The 819 posts will be scrapped from 31 March.
“This is a health crisis of another dimension,” said Professor Mmampapatla Ramokgopa, head of orthopaedic surgery.
The group of about 50 was joined by about 100 members of the National Union of Public Service and Allied Workers (NUPSAW), who were picketing against the scrapping of their contracts. They were employed at Chris Hani Baragwanath and other hospitals as part of the Extended Public Works Programme.
In a statement released on Wednesday, the Chris Hani Baragwanath Medical Advisory Committee (MAC) said ending the posts would put a strain on an already under-staffed hospital. They said the increase in patients at the hospital due to Covid had been compounded by the addition of patients from Charlotte Maxeke Johannesburg Academic Hospital, following a fire that broke out there last year. The posts include health workers and administrative staff.
“These posts have helped us survive, and cutting them will impact health services,” said Professor Martin Smith, clinical head of surgery at Chris Hani Baragwanath.
The hospital is the largest in the southern hemisphere, receiving patients from across the country and beyond South Africa’s borders. A failure to “deal with the crisis” at the hospital would “sink” the province’s health sector, said Ramokgopa.

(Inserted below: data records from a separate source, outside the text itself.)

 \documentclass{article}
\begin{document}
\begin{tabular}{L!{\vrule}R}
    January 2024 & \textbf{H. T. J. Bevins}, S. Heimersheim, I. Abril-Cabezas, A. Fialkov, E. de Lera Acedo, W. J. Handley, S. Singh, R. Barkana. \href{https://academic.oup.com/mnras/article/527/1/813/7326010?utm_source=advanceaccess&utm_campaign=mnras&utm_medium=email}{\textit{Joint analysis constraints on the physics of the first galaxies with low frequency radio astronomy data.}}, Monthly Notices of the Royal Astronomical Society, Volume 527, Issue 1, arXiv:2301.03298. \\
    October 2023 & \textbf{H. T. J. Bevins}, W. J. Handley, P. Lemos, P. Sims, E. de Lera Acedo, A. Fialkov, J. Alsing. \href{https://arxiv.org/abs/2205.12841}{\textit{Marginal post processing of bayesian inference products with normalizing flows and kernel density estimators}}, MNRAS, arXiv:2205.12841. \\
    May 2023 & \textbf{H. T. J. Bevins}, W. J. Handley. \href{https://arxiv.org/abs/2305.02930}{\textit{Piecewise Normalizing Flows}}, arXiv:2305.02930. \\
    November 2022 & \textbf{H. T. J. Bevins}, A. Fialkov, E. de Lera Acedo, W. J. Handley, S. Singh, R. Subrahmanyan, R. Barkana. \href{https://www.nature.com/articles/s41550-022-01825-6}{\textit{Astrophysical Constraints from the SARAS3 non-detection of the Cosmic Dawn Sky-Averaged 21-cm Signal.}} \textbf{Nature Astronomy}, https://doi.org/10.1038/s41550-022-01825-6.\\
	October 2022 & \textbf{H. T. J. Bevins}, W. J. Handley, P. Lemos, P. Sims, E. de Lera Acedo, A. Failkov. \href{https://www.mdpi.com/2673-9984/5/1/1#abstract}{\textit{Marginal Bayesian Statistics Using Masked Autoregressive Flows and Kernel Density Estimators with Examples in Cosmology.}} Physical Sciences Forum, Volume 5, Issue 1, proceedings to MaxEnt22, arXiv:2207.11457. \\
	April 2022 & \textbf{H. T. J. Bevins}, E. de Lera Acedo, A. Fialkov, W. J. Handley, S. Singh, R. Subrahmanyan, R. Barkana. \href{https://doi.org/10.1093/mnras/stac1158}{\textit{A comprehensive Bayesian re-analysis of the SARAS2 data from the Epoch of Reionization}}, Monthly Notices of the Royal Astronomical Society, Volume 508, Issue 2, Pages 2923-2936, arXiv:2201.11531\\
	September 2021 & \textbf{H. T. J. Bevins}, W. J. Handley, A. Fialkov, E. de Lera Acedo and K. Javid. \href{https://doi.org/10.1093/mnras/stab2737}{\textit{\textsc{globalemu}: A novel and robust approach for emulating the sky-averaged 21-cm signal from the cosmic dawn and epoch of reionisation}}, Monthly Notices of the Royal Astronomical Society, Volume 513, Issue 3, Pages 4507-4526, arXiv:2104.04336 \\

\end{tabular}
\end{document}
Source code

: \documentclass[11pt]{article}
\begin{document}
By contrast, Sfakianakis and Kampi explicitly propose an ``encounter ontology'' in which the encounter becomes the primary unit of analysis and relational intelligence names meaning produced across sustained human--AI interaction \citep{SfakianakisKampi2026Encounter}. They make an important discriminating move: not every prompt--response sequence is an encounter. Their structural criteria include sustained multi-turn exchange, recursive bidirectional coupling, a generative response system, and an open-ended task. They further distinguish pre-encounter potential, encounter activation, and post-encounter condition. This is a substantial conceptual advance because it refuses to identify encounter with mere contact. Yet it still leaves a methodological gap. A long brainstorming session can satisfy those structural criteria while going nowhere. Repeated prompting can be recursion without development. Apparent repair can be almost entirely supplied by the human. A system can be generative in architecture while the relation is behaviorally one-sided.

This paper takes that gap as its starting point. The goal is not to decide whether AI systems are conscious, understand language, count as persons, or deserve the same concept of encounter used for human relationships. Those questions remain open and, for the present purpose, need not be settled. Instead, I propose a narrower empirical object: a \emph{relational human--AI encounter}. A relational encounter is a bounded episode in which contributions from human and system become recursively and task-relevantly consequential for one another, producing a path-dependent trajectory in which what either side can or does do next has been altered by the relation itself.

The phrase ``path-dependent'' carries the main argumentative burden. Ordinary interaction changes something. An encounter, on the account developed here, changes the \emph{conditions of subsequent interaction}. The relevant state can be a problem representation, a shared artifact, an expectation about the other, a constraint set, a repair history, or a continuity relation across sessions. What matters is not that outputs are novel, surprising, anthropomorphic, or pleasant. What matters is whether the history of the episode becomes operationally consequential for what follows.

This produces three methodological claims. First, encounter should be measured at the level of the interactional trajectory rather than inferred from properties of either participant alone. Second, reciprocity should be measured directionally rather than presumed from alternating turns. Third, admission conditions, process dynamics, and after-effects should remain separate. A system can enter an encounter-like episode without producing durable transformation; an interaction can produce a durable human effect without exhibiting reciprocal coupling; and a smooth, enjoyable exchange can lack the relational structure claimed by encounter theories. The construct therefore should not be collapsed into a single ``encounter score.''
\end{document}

The provincial department of health has also failed to pay contractors This has affected waste management and the feeding of patients at the hospital, prompting medical staff and members of the public to bring food for patients.
Earlier on Thursday the Gauteng Department of Health said the hospital had not run out of food and a bread shortage had been resolved. But one doctor said the bread contract had lapsed. “So, [we are] not sure when bread and milk will start being delivered”. The doctor said suppliers of medical equipment who had also not been paid were “refusing to come and service or repair equipment”.
One supplier of bread said: “The people responsible for procurement at the Gauteng Department of Health have not paid us for four months. After begging and pleading with them to pay us, we had no option but to stop supplying bread to the hospitals.”
He said he was owed more than R1.5 million and had stopped supplying hospitals with bread on 16 February. “We have received calls from concerned hospital staff asking us to deliver bread but the government has put us in a difficult position. For four months we had to borrow money to pay bakeries because we were not receiving a big part of our income. We are not at fault here,” the supplier said.
He said, though the provincial health department said suppliers had been paid, the money was not reflected in their account. Following numerous calls from Chris Hani Baragwanath, the supplier said they had delivered bread, bought from their own pockets, to the hospital.
“Something desperately needs to be done to save healthcare in the province,” said Smith. He said hospitals functioned because of “the efforts of dedicated health professionals” but more must be done by the government to address the “crises” in the sector.
“While they’re saying Charlotte Maxeke’s emergency department is going to open, they are not opening all the beds, so the hospital will not be functioning at full capacity. Bara is going to continue to carry this load, as is Helen Joseph too. We have been carrying this load for almost a year with no additional budget allocations,” said Smith.
“Last week we had 165 patients coming through the level one resuscitation room. I don’t remember when last we had that number of patients. We are used to seeing about 100 a week, which is still a big number, but having to manage 165 patients with the infrastructure constraints that we are facing is not acceptable,” he said.
In a statement on Thursday the provincial department of health said it would not not be able to renew all the contracts for the Covid posts “due to budgetary constraints”. The department said over 8,000 posts had been created to assist health facilities across the province when Covid started. But budget allocations did not allow for the retention of all the posts, the department said.